Saturday, February 4, 2012

Spectral Analysis

While channel surfing late at night I couldn’t help noticing a theme in much of the broadcasting: Ghost Hunters, Haunted History, Ghost Whisperer, The Haunted, Ghost Adventures, Ghost Lab, and more.

I like a scary tale as much as the next person. Ghost stories aren’t normally my thing though. I rarely can “suspend disbelief” enough to feel any tingling of the spine, but clearly enough people can to draw the aim of programmers and advertisers. Some of the shows purport to be nonfiction; investigative teams seek out evidence (by their standards) for the real thing.

Out of curiosity, I put down the remote, sat down at the keyboard, and searched for data on belief in spirits and apparitions. I didn’t need to look far. There is a lot of research on the subject, and the upshot is that a majority of people don’t have to suspend disbelief. They believe. Nor does belief in ectoplasm decline as wealth and education rises; Westerners are as likely to see ghosts as anyone.

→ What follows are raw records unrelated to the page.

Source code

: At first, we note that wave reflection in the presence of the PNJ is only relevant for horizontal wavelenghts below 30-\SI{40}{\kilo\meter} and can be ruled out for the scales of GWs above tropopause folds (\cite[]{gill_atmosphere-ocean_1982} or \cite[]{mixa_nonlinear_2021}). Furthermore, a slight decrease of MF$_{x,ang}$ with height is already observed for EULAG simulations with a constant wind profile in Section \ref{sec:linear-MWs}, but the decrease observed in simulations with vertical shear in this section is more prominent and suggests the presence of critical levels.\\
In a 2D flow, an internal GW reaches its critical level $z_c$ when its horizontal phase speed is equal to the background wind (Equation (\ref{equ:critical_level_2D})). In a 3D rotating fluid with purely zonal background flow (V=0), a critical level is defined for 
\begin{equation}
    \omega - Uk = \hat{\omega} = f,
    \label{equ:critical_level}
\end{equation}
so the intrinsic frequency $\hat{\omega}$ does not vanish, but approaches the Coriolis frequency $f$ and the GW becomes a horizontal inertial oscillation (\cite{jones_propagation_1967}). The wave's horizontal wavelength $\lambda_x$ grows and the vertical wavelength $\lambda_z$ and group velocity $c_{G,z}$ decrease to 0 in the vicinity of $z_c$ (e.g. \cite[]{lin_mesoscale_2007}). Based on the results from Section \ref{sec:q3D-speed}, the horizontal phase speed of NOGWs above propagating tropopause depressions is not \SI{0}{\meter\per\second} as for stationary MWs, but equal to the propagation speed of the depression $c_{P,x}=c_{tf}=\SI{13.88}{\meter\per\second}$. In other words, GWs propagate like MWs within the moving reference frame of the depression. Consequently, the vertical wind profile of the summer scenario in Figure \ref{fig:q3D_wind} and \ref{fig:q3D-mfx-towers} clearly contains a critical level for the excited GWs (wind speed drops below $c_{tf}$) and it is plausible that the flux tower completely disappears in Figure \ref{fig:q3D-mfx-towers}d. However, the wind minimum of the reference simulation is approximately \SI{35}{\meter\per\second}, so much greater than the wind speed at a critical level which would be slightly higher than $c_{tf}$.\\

According to a recent CBS News poll 48% of Americans believe in ghosts while only 45% say they don’t; the rest are unsure. 22% say they personally have seen or felt the presence of a ghost. More women believe in them than men (56% to 41%) and women also are more likely to have seen them (29% to 14%). To believe in ghosts, one must believe in an afterlife, and 78% of Americans in the same poll say they believe in an afterlife; this optimism extends to 70% of those who don’t attend religious services. In a separate (2006) study by Bryan Farha at Oklahoma City University and Gary Steward Jr. of the University of Central Oklahoma (reported in the Skeptical Inquirer and in LiveScience) education level was shown to be positively correlated with belief in the paranormal including ghosts. Yes, belief in ghosts rises with education. 23% of college freshman believe in the general gamut of the paranormal including astrology, clairvoyance, and ghosts (40% believe in haunted houses specifically, with 25% unsure), while 31% of seniors do, and 34% of graduate students. While conservatives are more likely than liberals to harbor unscientific views associated with traditional religion such as creationism, liberals are more likely than conservatives to believe in the paranormal.

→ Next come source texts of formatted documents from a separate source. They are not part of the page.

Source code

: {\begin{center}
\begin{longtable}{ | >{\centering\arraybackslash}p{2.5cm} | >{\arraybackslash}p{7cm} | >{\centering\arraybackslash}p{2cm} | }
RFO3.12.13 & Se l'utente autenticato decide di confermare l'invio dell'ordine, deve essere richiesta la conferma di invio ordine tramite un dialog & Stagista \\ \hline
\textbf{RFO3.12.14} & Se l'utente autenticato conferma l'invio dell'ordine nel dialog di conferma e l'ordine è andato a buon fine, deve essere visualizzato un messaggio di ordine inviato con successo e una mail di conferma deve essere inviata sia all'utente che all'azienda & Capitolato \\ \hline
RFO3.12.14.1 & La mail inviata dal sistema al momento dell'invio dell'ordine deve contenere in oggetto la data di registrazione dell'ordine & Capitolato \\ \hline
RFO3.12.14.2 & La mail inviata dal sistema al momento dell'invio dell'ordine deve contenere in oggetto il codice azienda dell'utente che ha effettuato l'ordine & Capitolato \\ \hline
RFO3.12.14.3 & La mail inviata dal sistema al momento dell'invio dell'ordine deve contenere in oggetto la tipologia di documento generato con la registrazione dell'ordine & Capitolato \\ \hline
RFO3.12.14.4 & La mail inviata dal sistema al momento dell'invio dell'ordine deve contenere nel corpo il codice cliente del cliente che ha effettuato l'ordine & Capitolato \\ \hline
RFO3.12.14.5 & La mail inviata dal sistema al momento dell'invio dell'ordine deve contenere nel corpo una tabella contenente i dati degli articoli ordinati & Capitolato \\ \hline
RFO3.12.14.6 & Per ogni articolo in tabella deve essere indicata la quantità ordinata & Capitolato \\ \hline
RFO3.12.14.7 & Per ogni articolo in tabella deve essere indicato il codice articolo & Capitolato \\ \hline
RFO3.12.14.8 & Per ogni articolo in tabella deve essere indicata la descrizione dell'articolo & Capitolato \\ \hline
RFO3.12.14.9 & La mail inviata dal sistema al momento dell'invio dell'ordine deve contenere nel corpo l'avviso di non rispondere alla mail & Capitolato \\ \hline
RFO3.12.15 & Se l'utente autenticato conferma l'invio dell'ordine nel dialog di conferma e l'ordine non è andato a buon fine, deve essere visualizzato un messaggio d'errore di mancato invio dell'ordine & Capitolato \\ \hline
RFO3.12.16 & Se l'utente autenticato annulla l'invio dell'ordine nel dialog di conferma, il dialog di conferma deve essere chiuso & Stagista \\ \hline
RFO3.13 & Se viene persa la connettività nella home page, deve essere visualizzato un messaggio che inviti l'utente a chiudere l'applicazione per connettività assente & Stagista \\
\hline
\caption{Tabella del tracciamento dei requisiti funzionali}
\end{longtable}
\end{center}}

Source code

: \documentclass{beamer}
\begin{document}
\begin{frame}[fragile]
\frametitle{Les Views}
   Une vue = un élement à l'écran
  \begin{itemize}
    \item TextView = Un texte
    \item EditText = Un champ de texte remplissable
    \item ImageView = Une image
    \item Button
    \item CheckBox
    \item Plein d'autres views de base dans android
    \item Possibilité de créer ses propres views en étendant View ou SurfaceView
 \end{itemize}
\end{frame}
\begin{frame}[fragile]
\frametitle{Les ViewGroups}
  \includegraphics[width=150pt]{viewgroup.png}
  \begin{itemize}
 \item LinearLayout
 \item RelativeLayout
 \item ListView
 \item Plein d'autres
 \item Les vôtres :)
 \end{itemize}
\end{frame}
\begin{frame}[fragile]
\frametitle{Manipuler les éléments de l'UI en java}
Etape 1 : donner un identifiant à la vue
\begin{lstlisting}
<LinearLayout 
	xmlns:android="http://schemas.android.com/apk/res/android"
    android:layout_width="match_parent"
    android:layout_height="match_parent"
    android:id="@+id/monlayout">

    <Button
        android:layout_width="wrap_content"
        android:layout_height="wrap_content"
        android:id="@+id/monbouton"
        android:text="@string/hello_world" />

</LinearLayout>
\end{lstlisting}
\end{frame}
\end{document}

As is probably evident, I’m with the skeptical 45% in that CBS poll. A ghost, which is to say a personality without the physical person, strikes me as akin to horsepower without the engine; you need the mechanism to get the effect. I find arguments to the contrary (or for “alternative” mechanisms) unconvincing, to put it gently. Nonetheless, I do understand how people can have experiences they interpret as paranormal. Here is my ghost story: three days after my sister Sharon died in 1995, the phone by my bed rang in the middle of the night. It was Sharon on the line. The call felt as vivid and real as the one I just received a few minutes ago from The Star-Ledger offering me a deal on weekday home delivery, and it continued to feel like a real memory the next day. I have no doubt that it was a vivid dream and that a camera would have shown me snoring away all night, but the point is that it seemed real. (Yes, I’ve had a couple other vivid dreams; I remember clearly getting up to let the cat out in the middle of the night on one occasion, for example, and yet found him asleep on the bed in the morning – no cat doors or open windows.) Someone with more of a predisposition toward the paranormal than I have might be inclined to interpret that phone call differently. So, too, the breezes, creaks, and shadows in all houses. My own home has an amazing repertoire of thumps and groans. I always tell guests not to worry. “It’s just the troll in the basement,” I tell them, “and he is chained securely.”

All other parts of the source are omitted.